Carr is holding off replanting 60 hectares of his land due to the possible restrictions and said on average growers were paid a third less to sell logs locally than to export them. He said his son was re-thinking whether his family should stick to forestry after 44 years in the business.
New Zealand’s plantation forests, like much of the country’s industry, were opened up to private investment in the early 1990s after sweeping economic reforms the previous decade. Peters’ comments signal a stark change from New Zealand’s role as a global test-bed for free market reforms since the 1980s.
The New Zealand First Party is also pushing for significant curbs on migration, restrictions on foreign ownership of land and favours more central bank intervention in the foreign exchange market.
Peters, a consummate pragmatist, is considered unlikely to insist on his more radical ideas. He has served in governments with both the Labour and National parties in the past without major economic overhaul.
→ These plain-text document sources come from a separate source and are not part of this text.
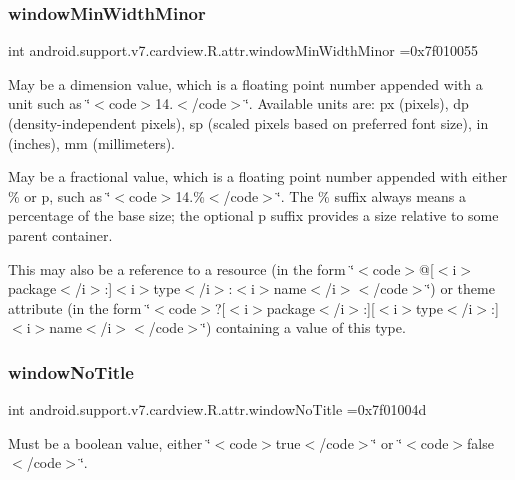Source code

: \subsubsection{\texorpdfstring{window\+Min\+Width\+Minor}{windowMinWidthMinor}}
{\footnotesize\ttfamily int android.\+support.\+v7.\+cardview.\+R.\+attr.\+window\+Min\+Width\+Minor =0x7f010055\hspace{0.3cm}{\ttfamily [static]}}

May be a dimension value, which is a floating point number appended with a unit such as \char`\"{}$<$code$>$14.\+5sp$<$/code$>$\char`\"{}. Available units are\+: px (pixels), dp (density-\/independent pixels), sp (scaled pixels based on preferred font size), in (inches), mm (millimeters). 

May be a fractional value, which is a floating point number appended with either \% or p, such as \char`\"{}$<$code$>$14.\%$<$/code$>$\char`\"{}. The \% suffix always means a percentage of the base size; the optional p suffix provides a size relative to some parent container. 

This may also be a reference to a resource (in the form \char`\"{}$<$code$>$@\mbox{[}$<$i$>$package$<$/i$>$\+:\mbox{]}$<$i$>$type$<$/i$>$\+:$<$i$>$name$<$/i$>$$<$/code$>$\char`\"{}) or theme attribute (in the form \char`\"{}$<$code$>$?\mbox{[}$<$i$>$package$<$/i$>$\+:\mbox{]}\mbox{[}$<$i$>$type$<$/i$>$\+:\mbox{]}$<$i$>$name$<$/i$>$$<$/code$>$\char`\"{}) containing a value of this type. \mbox{\label{classandroid_1_1support_1_1v7_1_1cardview_1_1R_1_1attr_a874ce217d920846ce7cdff9d2841822b}} 
\subsubsection{\texorpdfstring{window\+No\+Title}{windowNoTitle}}
{\footnotesize\ttfamily int android.\+support.\+v7.\+cardview.\+R.\+attr.\+window\+No\+Title =0x7f01004d\hspace{0.3cm}{\ttfamily [static]}}

Must be a boolean value, either \char`\"{}$<$code$>$true$<$/code$>$\char`\"{} or \char`\"{}$<$code$>$false$<$/code$>$\char`\"{}. 

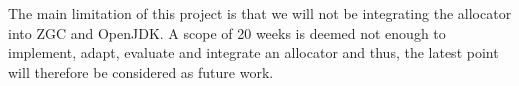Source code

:
The main limitation of this project is that we will not be integrating the allocator into ZGC and OpenJDK. A scope of 20 weeks is deemed not enough to implement, adapt, evaluate and integrate an allocator and thus, the latest point will therefore be considered as future work.


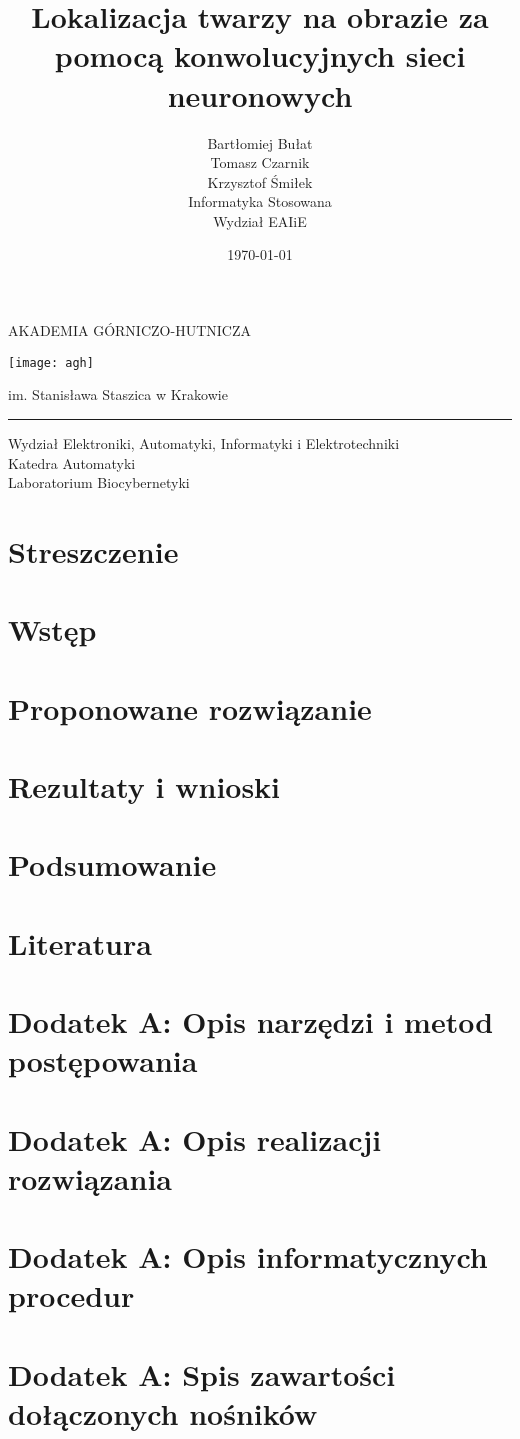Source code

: \documentclass[11pt,a4paper]{article}
\title{
    Lokalizacja twarzy na obrazie za pomocą konwolucyjnych sieci neuronowych
}
\author{
    Bartłomiej Bułat\\
    Tomasz Czarnik\\
    Krzysztof Śmiłek\\
    Informatyka Stosowana\\
    Wydział EAIiE}
\date{\today}
\newcommand{\maketitlepage}{
\begin{center}

\LARGE{AKADEMIA GÓRNICZO-HUTNICZA}

\vspace*{1cm}
\texttt{[image: agh]}
\vspace*{1cm}

\LARGE{im. Stanisława Staszica w Krakowie}

\rule{\textwidth}{0.2mm}

\vspace*{5mm}

\large{Wydział Elektroniki, Automatyki, Informatyki i Elektrotechniki}\\
\large{Katedra Automatyki}\\
\large{Laboratorium Biocybernetyki}\\


\vspace*{1cm}


\end{center}

}
\begin{document}
\maketitlepage

\section{Streszczenie}

\section{Wstęp}

\section{Proponowane rozwiązanie}

\section{Rezultaty i wnioski}

\section{Podsumowanie}

\section{Literatura}

\section{Dodatek A: Opis narzędzi i metod postępowania}
\section{Dodatek A: Opis realizacji rozwiązania}
\section{Dodatek A: Opis informatycznych procedur}
\section{Dodatek A: Spis zawartości dołączonych nośników}
\end{document}
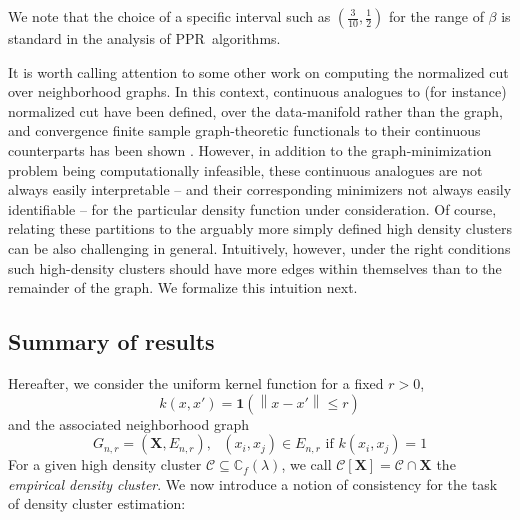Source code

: \documentclass{article}
\newcommand{\norm}[1]{\left\lVert#1\right\rVert}
\newcommand{\1}{\mathbf{1}}
\newcommand{\Xbf}{\mathbf{X}}
\newcommand{\Cbb}{\mathbb{C}}
\newcommand{\Cset}{\mathcal{C}}
\newcommand{\pprspace}{{\sc PPR~}}
\theoremstyle{aldenthm}
\theoremstyle{aldenrmrk}
\begin{document}
We note that the choice of a specific interval such as $(\frac{3}{10}, \frac{1}{2})$ for the range of $\beta$ is standard in the analysis of \pprspace algorithms. 

It is worth calling attention to some other work on computing the normalized cut over neighborhood graphs. In this context, continuous analogues to (for instance) normalized cut have been defined, over the data-manifold rather than the graph, and convergence finite sample graph-theoretic functionals to their continuous counterparts has been shown
\cite{garciatrillos16, arias-castro12, maier11}.
However, in addition to the graph-minimization problem being computationally infeasible, these continuous analogues are not always easily interpretable -- and their corresponding minimizers not always easily identifiable -- for the particular density function under consideration. Of course, relating these partitions to the arguably more simply defined high density clusters can be also challenging in general. Intuitively, however, under the right conditions such high-density clusters should have more edges within themselves than to the remainder of the graph. We formalize this intuition next.




\subsection{Summary of results}

Hereafter, we consider the uniform kernel function for a fixed $r > 0$,
\begin{equation}
k(x,x') = \1(\norm{x - x'} \leq r)
\end{equation}
and the associated neighborhood graph
\begin{equation}
\label{eqn: neighborhood_graph}
G_{n,r} = (\Xbf, E_{n,r}), \text{  $(x_i,x_j) \in E_{n,r}$ if $k(x_i,x_j) = 1$}
\end{equation}
For a given high density cluster $\Cset \subseteq \Cbb_f(\lambda)$, we call $\Cset[\Xbf] = \Cset \cap \Xbf$ the \emph{empirical density cluster}. We now introduce a notion of consistency for the task of density cluster estimation:
\end{document}
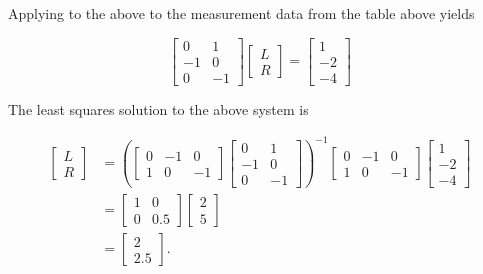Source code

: Applying to the above to the measurement data from the table above yields

\[
	\left[\begin{array}{cc}
		0 & 1 \\
		-1 & 0 \\
		0 & -1
	\end{array}\right]\left[\begin{array}{l}
		L \\
		R
	\end{array}\right]=\left[\begin{array}{c}
		1 \\
		-2 \\
		-4
	\end{array}\right]
\]

The least squares solution to the above system is

\[
	\begin{aligned}
		{\left[\begin{array}{l}
				L \\
				R
			\end{array}\right] } & =\left(\left[\begin{array}{ccc}
			0 & -1 & 0 \\
			1 & 0 & -1
		\end{array}\right]\left[\begin{array}{cc}
			0 & 1 \\
			-1 & 0 \\
			0 & -1
		\end{array}\right]\right)^{-1}\left[\begin{array}{ccc}
			0 & -1 & 0 \\
			1 & 0 & -1
		\end{array}\right]\left[\begin{array}{c}
			1 \\
			-2 \\
			-4
		\end{array}\right] \\
		& =\left[\begin{array}{cc}
			1 & 0 \\
			0 & 0.5
		\end{array}\right]\left[\begin{array}{l}
			2 \\
			5
		\end{array}\right] \\
		& =\left[\begin{array}{c}
			2 \\
			2.5
		\end{array}\right] .
	\end{aligned}
\]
But the 72-year old is also looking to cement his legacy in what is likely to be his last major hold on power after 40 years in politics.
“Definitely, if he negotiates hard on some of these things, we could see a more interventionist approach than we have in the past,” said Catherine Beard, head of industry association Business NZ.
The idea is a quota-system would force more logs to be sold and processed locally, adding value to the NZ$270 billion economy.
The industry could process around 20 percent more than the current 8 million cubic metres each year with more reliable supply, said Kevin Hing, deputy director of the New Zealand Timber Industry Federation, which represents sawmillers.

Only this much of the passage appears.